代码位置:/usr/local/lib/python3.10/dist-packages/local_gemma/cli.py
local-gemma --preset=speed --model=/root/workspace/gemma-2-2b-it --token x
方法二:直接使用 python 运行
来源: - 代码:https://github.com/nonoesp/live/blob/main/0113/google-gemma/run_gpu.py - 视频:https://www.youtube.com/watch?v=qFULISWcjQc
GPU 代码
# https://huggingface.co/google/gemma-2b-it#running-the-model-on-a-single--multi-gpu
from transformers import AutoTokenizer, AutoModelForCausalLM
model_file = "google/gemma-2b-it" # 如果在本地缓存找不到模型,就会去 huggingface 官网下载
model_file = '/root/workspace/gemma-2-2b-it' # 本地下载好了文件
tokenizer = AutoTokenizer.from_pretrained(model_file)
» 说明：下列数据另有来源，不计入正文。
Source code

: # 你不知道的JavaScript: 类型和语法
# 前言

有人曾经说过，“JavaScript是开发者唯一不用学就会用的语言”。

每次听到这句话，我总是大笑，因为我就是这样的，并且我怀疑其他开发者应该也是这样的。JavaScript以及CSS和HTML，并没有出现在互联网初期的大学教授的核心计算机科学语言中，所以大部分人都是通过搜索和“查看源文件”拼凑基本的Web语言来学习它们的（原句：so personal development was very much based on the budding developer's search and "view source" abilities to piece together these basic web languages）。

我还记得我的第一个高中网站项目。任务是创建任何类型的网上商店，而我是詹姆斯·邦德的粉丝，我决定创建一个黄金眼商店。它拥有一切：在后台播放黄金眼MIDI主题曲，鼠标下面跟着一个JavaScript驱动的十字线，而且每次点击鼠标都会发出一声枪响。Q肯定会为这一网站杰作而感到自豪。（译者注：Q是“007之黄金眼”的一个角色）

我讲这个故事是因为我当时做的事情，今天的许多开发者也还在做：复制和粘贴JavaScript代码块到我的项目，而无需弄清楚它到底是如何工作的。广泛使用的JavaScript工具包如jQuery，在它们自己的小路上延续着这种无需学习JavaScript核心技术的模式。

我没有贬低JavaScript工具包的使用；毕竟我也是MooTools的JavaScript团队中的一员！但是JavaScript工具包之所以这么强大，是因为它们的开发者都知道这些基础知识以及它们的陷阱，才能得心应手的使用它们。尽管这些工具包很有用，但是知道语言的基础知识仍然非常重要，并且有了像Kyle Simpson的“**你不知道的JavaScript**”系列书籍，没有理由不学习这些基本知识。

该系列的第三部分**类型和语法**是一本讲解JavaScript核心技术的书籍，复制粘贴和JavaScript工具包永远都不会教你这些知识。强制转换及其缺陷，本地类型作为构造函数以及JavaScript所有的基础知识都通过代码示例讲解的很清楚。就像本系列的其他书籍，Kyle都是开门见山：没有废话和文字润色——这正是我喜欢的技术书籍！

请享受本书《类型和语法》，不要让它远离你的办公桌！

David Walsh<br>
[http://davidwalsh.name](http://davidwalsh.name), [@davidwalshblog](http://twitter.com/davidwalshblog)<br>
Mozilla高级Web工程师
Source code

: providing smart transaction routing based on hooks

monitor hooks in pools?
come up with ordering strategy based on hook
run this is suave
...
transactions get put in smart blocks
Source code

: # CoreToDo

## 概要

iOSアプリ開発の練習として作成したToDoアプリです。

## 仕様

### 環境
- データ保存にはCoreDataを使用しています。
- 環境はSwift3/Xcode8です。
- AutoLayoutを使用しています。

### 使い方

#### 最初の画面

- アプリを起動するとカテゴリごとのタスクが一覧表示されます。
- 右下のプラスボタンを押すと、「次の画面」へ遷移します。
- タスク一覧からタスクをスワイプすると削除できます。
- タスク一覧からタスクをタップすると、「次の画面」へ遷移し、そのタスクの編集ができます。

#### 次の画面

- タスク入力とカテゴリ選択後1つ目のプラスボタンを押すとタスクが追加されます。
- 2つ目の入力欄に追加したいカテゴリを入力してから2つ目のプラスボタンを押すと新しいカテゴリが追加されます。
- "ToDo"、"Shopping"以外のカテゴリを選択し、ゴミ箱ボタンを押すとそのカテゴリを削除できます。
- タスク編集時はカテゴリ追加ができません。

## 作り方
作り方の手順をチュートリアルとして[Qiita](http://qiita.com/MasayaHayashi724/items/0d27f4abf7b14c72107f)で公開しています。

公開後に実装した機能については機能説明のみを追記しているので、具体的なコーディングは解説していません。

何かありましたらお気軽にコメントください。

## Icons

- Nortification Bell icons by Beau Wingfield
model = AutoModelForCausalLM.from_pretrained(model_file, device_map="auto")
input_text = "Things to eat in Napoli, Italy."
input_ids = tokenizer(input_text, return_tensors="pt").to("cuda")
outputs = model.generate(**input_ids, max_length=512)
print(tokenizer.decode(outputs[0]))
CPU 代码
# https://huggingface.co/google/gemma-2b-it#running-the-model-on-a-cpu
from transformers import AutoTokenizer, AutoModelForCausalLM
tokenizer = AutoTokenizer.from_pretrained("google/gemma-2b-it")
model = AutoModelForCausalLM.from_pretrained("google/gemma-2b-it")
input_text = "Places to visit in Malaga, Spain."
input_ids = tokenizer(input_text, return_tensors="pt")
outputs = model.generate(**input_ids, max_length=512)
print(tokenizer.decode(outputs[0]))
方法三:流式输出
来源:https://github.com/AutoGPTQ/AutoGPTQ/issues/448
from transformers import AutoTokenizer, AutoModelForCausalLM, TextStreamer, GenerationConfig
import argparse
#parser = argparse.ArgumentParser(description="Test GPTQ model inference with streaming")
#parser.add_argument("model_name_or_path", type=str, help="Model location, local dir or HF repo")
#args = parser.parse_args()
#model_name_or_path = args.model_name_or_path
model_name_or_path = "/root/workspace/gemma-2-2b-it"
print(f"Loading model and tokenizer for: {model_name_or_path}")
tokenizer = AutoTokenizer.from_pretrained(
model_name_or_path,
use_fast=True,
trust_remote_code=True,
legacy=False
)
model = AutoModelForCausalLM.from_pretrained(
model_name_or_path,
trust_remote_code=True,
device_map="auto"
)
streamer = TextStreamer(tokenizer, skip_prompt=True, skip_special_tokens=True)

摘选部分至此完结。